● Task details
Leaving every picture out, please return exactly the lines from the top of the material below through the line with "optimized execution and", both included.
Start of Data provided
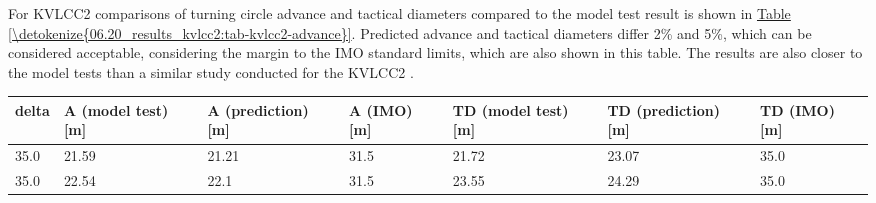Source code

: \documentclass[review]{elsarticle}
\begin{document}
  
For KVLCC2 comparisons of turning circle advance and tactical diameters compared to the model test result is shown in \hyperref[\detokenize{06.20_results_kvlcc2:tab-kvlcc2-advance}]{Table \ref{\detokenize{06.20_results_kvlcc2:tab-kvlcc2-advance}}}. Predicted advance and tactical diameters differ 2\% and 5\%, which can be considered acceptable, considering the margin to the IMO standard limits, which are also shown in this table. The results are also closer to the model tests than a similar study conducted for the KVLCC2 \cite{he_nonparametric_2022}.


 \begin{savenotes}\sphinxattablestart
 \centering
 \sphinxthecaptionisattop
 \label{\detokenize{06.20_results_kvlcc2:tab-kvlcc2-advance}}
 \sphinxaftertopcaption
 \begin{tabulary}{\linewidth}[t]{|T|T|T|T|T|T|T|}
 \hline
 \sphinxstyletheadfamily 
 
 delta
 &\sphinxstyletheadfamily 
 
 A (model test) {[}m{]}
 &\sphinxstyletheadfamily 
 
 A (prediction) {[}m{]}
 &\sphinxstyletheadfamily 
 
 A (IMO) {[}m{]}
 &\sphinxstyletheadfamily 
 
 TD (model test) {[}m{]}
 &\sphinxstyletheadfamily 
 
 TD (prediction) {[}m{]}
 &\sphinxstyletheadfamily 
 
 TD (IMO) {[}m{]}
 \\
 \hline
 
 35.0
 &
 
 21.59
 &
 
 21.21
 &
 
 31.5
 &
 
 21.72
 &
 
 23.07
 &
 
 35.0
 \\
 \hline
 
 \sphinxhyphen{}35.0
 &
 
 22.54
 &
 
 22.1
 &
 
 31.5
 &
 
 23.55
 &
 
 24.29
 &
 
 35.0
 \\
 \hline
 \end{tabulary}
 \par
 \sphinxattableend\end{savenotes}
\end{document}
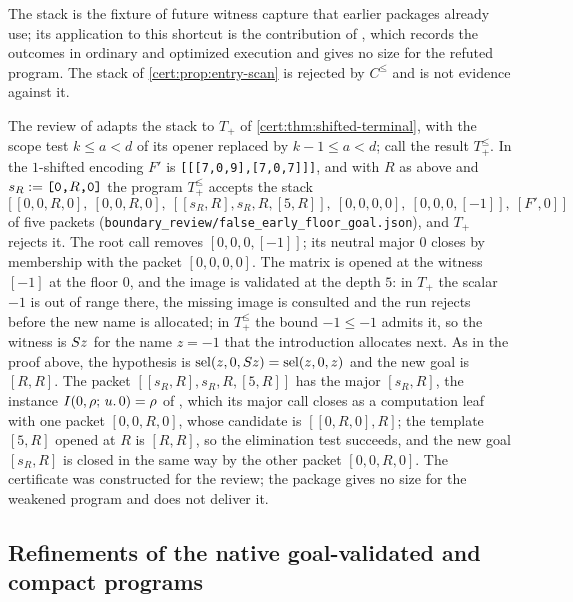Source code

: The stack is the fixture of future witness capture that earlier packages
already use; its application to this shortcut is the contribution of
, which records the outcomes in ordinary and
optimized execution and gives no size for the refuted program. The stack of
\cref{cert:prop:entry-scan} is rejected by $C^{\le}$ and is not evidence
against it.

The review of  adapts the stack to $T_{+}$ of
\cref{cert:thm:shifted-terminal}, with the scope test $k\le a<d$ of its opener
replaced by $k-1\le a<d$; call the result $T^{\le}_{+}$. In the $1$-shifted
encoding $F'$ is \texttt{[[[7,0,9],[7,0,7]]]}, and with $R$ as above and
$s_R\defeq\texttt{[0,}R\texttt{,0]}$ the program $T^{\le}_{+}$ accepts the stack
\[
\bigl[\,[0,0,R,0],\ [0,0,R,0],\ [[s_R,R],s_R,R,[5,R]],\ [0,0,0,0],\
[0,0,0,[-1]],\ [F',0]\,\bigr]
\]
of five packets (\texttt{boundary\_review/false\_early\_floor\_goal.json}), and
$T_{+}$ rejects it. The root call removes $[0,0,0,[-1]]$; its neutral major $0$
closes by membership with the packet $[0,0,0,0]$. The matrix is opened at the
witness $[-1]$ at the floor $0$, and the image is validated at the depth $5$: in
$T_{+}$ the scalar $-1$ is out of range there, the missing image is consulted and
the run rejects before the new name is allocated; in $T^{\le}_{+}$ the bound
$-1\le -1$ admits it, so the witness is $\Suc z$ for the name $z=-1$ that the
introduction allocates next. As in the proof above, the hypothesis is
$\sel(z,0,\Suc z)=\sel(z,0,z)$ and the new goal is $[R,R]$. The packet
$[[s_R,R],s_R,R,[5,R]]$ has the major $[s_R,R]$, the instance
$\It{0}{\rho}{u}{0}=\rho$ of , which its major call closes as a
computation leaf with one packet $[0,0,R,0]$, whose candidate is
$[[0,R,0],R]$; the template $[5,R]$ opened at $R$ is $[R,R]$, so the elimination
test succeeds, and the new goal $[s_R,R]$ is closed in the same way by the other
packet $[0,0,R,0]$. The certificate was constructed for the review; the package
gives no size for the weakened program and does not deliver it.

\subsection{Refinements of the native goal-validated and compact programs}\label{cert:sec:native-refinements}


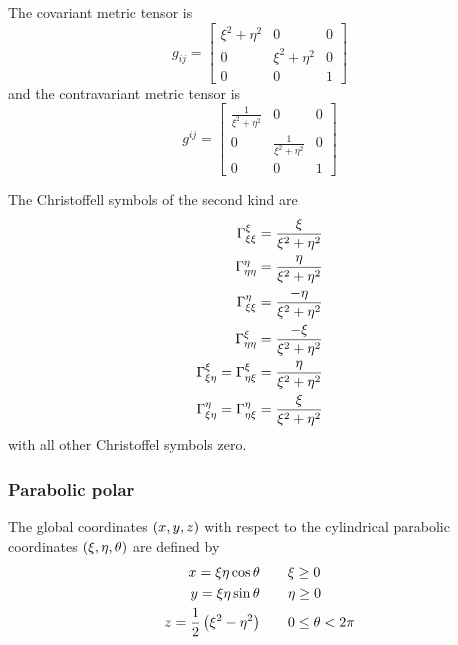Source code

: The covariant metric tensor is
\begin{equation}
  g_{ij}=\begin{bmatrix}
    \xi^{2}+\eta^{2} & 0 & 0 \\
    0 & \xi^{2}+\eta^{2} & 0 \\
    0 & 0 & 1
  \end{bmatrix}
\end{equation}
and the contravariant metric tensor is
\begin{equation}
  g^{ij}=\begin{bmatrix}
    \frac{1}{\xi^{2}+\eta^{2}}& 0 & 0 \\
    0 & \frac{1}{\xi^{2}+\eta^{2}} & 0 \\
    0 & 0 & 1
  \end{bmatrix}
\end{equation}

The Christoffell symbols of the second kind are
\begin{align}
   \Gamma^{\xi}_{\xi\xi} &=\frac{\xi}{\xi^{2}+\eta^{2}} \\
   \Gamma^{\eta}_{\eta\eta} &=\frac{\eta}{\xi^{2}+\eta^{2}} \\
   \Gamma^{\eta}_{\xi\xi} &=\frac{-\eta}{\xi^{2}+\eta^{2}} \\
   \Gamma^{\xi}_{\eta\eta} &=\frac{-\xi}{\xi^{2}+\eta^{2}} \\
   \Gamma^{\xi}_{\xi\eta} = \Gamma^{\xi}_{\eta\xi} &=\frac{\eta}{\xi^{2}+\eta^{2}} \\
   \Gamma^{\eta}_{\xi\eta} = \Gamma^{\eta}_{\eta\xi} &=\frac{\xi}{\xi^{2}+\eta^{2}} \\
\end{align}
with all other Christoffel symbols zero.

\subsubsection{Parabolic polar}

The global coordinates $\left( x,y,z \right)$ with respect to the cylindrical parabolic
coordinates $\left( \xi,\eta,\theta \right)$  are defined by
\begin{equation}
  \begin{aligned}
    x = \xi\eta\cos\theta & \qquad \xi \ge 0 \\
    y = \xi\eta\sin\theta & \qquad \eta \ge 0 \\
    z = \frac{1}{2}\left( \xi^{2}-\eta^{2} \right) & \qquad 0 \le \theta < 2\pi
  \end{aligned}
\end{equation}

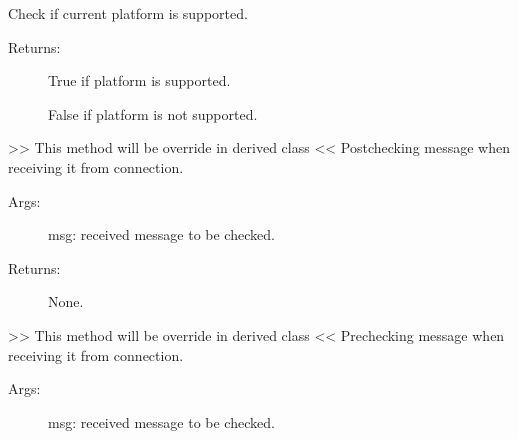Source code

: \documentclass[letterpaper,10pt,english]{sphinxmanual}
\begin{document}
\begin{fulllineitems}
\begin{fulllineitems}
\label{\detokenize{QConnectBase:QConnectBase.connection_base.ConnectionBase.is_supported_platform}}
\sphinxAtStartPar
Check if current platform is supported.
\begin{description}
\item[{Returns:}] \leavevmode
\sphinxAtStartPar
True if platform is supported.

\sphinxAtStartPar
False if platform is not supported.

\end{description}

\end{fulllineitems}


\begin{fulllineitems}
\label{\detokenize{QConnectBase:QConnectBase.connection_base.ConnectionBase.post_msg_check}}
\sphinxAtStartPar
\textgreater{}\textgreater{} This method will be override in derived class \textless{}\textless{}
Post\sphinxhyphen{}checking message when receiving it from connection.
\begin{description}
\item[{Args:}] \leavevmode
\sphinxAtStartPar
msg: received message to be checked.

\item[{Returns:}] \leavevmode
\sphinxAtStartPar
None.

\end{description}

\end{fulllineitems}


\begin{fulllineitems}
\label{\detokenize{QConnectBase:QConnectBase.connection_base.ConnectionBase.pre_msg_check}}
\sphinxAtStartPar
\textgreater{}\textgreater{} This method will be override in derived class \textless{}\textless{}
Pre\sphinxhyphen{}checking message when receiving it from connection.
\begin{description}
\item[{Args:}] \leavevmode
\sphinxAtStartPar
msg: received message to be checked.


\end{description}
\end{fulllineitems}
\end{fulllineitems}
\end{document}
End of Data provided
● Task result
Source code

: \documentclass[review]{elsarticle}
\begin{document}
  
For KVLCC2 comparisons of turning circle advance and tactical diameters compared to the model test result is shown in \hyperref[\detokenize{06.20_results_kvlcc2:tab-kvlcc2-advance}]{Table \ref{\detokenize{06.20_results_kvlcc2:tab-kvlcc2-advance}}}. Predicted advance and tactical diameters differ 2\% and 5\%, which can be considered acceptable, considering the margin to the IMO standard limits, which are also shown in this table. The results are also closer to the model tests than a similar study conducted for the KVLCC2 \cite{he_nonparametric_2022}.


 \begin{savenotes}\sphinxattablestart
 \centering
 \sphinxthecaptionisattop
 \label{\detokenize{06.20_results_kvlcc2:tab-kvlcc2-advance}}
 \sphinxaftertopcaption
 \begin{tabulary}{\linewidth}[t]{|T|T|T|T|T|T|T|}
 \hline
 \sphinxstyletheadfamily 
 
 delta
 &\sphinxstyletheadfamily 
 
 A (model test) {[}m{]}
 &\sphinxstyletheadfamily 
 
 A (prediction) {[}m{]}
 &\sphinxstyletheadfamily 
 
 A (IMO) {[}m{]}
 &\sphinxstyletheadfamily 
 
 TD (model test) {[}m{]}
 &\sphinxstyletheadfamily 
 
 TD (prediction) {[}m{]}
 &\sphinxstyletheadfamily 
 
 TD (IMO) {[}m{]}
 \\
 \hline
 
 35.0
 &
 
 21.59
 &
 
 21.21
 &
 
 31.5
 &
 
 21.72
 &
 
 23.07
 &
 
 35.0
 \\
 \hline
 
 \sphinxhyphen{}35.0
 &
 
 22.54
 &
 
 22.1
 &
 
 31.5
 &
 
 23.55
 &
 
 24.29
 &
 
 35.0
 \\
 \hline
 \end{tabulary}
 \par
 \sphinxattableend\end{savenotes}
\end{document}
Source code

: The stack is the fixture of future witness capture that earlier packages
already use; its application to this shortcut is the contribution of
, which records the outcomes in ordinary and
optimized execution and gives no size for the refuted program. The stack of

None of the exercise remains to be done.